*Task:* Check every line of the data below for the word "section". Copy the ones that have it.

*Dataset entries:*
------------------------------------------------------------------------

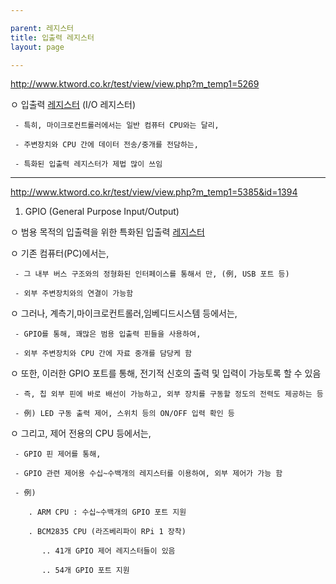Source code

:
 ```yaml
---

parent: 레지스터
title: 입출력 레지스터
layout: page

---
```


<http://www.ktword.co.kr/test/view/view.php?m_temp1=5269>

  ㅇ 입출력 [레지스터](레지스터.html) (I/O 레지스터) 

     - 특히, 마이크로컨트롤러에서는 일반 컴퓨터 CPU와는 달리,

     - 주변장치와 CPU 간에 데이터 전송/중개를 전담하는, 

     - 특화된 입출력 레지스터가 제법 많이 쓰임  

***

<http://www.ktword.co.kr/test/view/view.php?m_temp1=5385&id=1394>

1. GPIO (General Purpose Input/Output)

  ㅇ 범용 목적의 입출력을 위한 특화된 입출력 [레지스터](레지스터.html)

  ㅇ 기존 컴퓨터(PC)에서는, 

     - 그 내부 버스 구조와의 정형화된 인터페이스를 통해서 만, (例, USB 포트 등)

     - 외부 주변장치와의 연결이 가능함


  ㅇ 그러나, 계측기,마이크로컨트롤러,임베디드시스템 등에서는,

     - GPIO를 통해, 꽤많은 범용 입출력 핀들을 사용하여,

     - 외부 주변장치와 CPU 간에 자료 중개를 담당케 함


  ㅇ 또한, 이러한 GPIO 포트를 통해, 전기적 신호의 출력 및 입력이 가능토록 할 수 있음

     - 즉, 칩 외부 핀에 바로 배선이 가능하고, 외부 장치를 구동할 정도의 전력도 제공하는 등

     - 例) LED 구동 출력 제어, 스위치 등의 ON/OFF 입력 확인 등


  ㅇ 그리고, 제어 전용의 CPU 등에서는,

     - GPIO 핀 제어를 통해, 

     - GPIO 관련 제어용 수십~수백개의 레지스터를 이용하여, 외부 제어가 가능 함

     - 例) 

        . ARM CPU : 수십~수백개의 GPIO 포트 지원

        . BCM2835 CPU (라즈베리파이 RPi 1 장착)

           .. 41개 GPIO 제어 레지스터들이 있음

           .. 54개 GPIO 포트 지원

------------------------------------------------------------------------

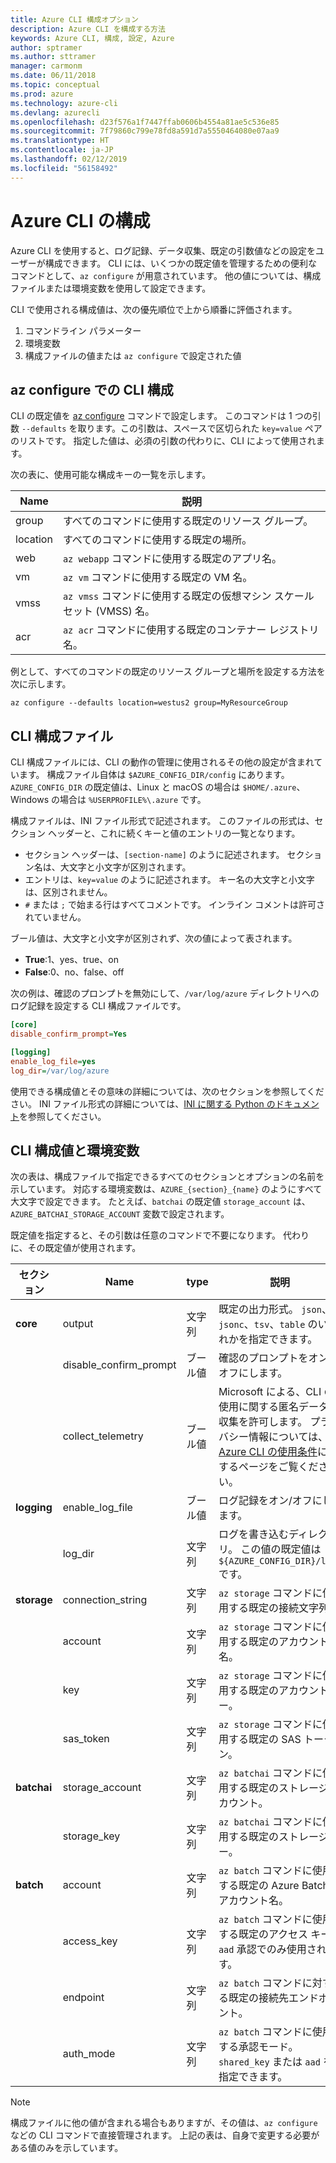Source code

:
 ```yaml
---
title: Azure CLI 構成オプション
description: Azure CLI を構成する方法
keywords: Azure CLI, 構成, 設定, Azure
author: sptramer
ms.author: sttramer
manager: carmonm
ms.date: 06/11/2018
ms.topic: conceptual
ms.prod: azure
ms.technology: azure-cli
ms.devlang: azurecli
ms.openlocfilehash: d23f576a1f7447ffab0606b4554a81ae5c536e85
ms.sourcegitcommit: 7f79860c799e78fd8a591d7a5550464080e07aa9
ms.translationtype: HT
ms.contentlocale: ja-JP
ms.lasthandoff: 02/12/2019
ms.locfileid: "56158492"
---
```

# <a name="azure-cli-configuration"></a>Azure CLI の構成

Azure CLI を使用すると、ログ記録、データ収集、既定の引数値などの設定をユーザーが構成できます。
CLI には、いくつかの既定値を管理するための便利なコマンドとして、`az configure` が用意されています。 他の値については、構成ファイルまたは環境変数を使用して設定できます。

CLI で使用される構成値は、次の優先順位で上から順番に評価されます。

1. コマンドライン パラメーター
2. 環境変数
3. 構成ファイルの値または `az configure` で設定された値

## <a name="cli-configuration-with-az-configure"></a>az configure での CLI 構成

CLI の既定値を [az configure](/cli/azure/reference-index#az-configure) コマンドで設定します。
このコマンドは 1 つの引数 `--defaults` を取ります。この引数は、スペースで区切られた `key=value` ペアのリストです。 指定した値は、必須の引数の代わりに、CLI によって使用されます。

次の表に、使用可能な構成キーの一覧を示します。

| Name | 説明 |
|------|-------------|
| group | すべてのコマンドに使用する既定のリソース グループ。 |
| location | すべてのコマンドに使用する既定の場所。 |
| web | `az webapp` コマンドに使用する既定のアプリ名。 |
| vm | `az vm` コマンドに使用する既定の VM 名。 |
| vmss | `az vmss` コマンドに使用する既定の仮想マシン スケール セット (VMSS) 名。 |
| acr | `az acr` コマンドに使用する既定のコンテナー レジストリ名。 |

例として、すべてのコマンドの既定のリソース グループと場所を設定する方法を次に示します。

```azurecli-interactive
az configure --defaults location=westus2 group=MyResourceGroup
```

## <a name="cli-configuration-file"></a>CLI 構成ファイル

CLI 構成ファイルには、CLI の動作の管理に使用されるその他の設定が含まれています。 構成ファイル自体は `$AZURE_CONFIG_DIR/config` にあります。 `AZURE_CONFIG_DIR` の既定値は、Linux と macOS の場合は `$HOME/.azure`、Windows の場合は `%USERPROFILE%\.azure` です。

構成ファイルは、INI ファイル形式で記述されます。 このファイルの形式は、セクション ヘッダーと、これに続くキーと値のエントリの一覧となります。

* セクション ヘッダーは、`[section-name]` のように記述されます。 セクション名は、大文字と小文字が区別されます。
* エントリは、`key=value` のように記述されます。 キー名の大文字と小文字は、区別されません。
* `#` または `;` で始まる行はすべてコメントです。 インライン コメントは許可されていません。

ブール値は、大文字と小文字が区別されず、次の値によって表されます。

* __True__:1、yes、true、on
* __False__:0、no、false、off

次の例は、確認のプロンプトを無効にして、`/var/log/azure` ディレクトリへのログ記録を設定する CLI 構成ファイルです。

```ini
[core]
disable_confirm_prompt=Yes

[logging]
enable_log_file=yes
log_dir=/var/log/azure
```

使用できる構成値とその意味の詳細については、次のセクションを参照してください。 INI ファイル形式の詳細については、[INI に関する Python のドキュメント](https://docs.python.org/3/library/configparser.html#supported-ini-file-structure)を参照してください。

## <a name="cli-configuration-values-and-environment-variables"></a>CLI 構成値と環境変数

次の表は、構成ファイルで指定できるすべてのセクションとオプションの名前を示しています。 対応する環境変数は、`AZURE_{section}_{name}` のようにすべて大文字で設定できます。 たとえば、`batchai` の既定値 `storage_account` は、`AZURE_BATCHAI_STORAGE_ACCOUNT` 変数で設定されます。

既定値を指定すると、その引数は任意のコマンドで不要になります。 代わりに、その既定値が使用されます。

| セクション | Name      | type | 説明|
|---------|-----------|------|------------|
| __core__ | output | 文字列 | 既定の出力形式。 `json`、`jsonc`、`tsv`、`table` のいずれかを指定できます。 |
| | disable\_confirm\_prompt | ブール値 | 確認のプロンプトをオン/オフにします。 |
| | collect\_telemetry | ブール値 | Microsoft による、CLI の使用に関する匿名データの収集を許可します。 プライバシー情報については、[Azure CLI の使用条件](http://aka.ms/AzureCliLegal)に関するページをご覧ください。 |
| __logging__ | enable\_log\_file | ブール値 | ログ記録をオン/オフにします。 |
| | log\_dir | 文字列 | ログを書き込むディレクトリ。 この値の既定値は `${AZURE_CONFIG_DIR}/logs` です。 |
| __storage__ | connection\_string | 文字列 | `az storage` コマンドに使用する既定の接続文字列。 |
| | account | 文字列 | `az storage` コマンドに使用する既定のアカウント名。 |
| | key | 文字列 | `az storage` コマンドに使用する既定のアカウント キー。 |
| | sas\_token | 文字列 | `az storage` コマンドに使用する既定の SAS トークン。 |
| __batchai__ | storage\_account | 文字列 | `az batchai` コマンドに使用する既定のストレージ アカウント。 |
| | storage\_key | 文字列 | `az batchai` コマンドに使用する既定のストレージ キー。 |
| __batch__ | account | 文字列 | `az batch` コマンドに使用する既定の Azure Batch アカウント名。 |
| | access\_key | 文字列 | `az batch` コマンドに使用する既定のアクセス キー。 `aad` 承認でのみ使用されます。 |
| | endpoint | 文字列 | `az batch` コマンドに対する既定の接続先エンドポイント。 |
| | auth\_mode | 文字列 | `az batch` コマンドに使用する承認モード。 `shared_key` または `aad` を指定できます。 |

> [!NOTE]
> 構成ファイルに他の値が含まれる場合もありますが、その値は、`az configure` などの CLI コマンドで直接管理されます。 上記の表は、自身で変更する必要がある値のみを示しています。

------------------------------------------------------------------------

*Response below:*
* セクション ヘッダーは、`[section-name]` のように記述されます。 セクション名は、大文字と小文字が区別されます。
次の表は、構成ファイルで指定できるすべてのセクションとオプションの名前を示しています。 対応する環境変数は、`AZURE_{section}_{name}` のようにすべて大文字で設定できます。 たとえば、`batchai` の既定値 `storage_account` は、`AZURE_BATCHAI_STORAGE_ACCOUNT` 変数で設定されます。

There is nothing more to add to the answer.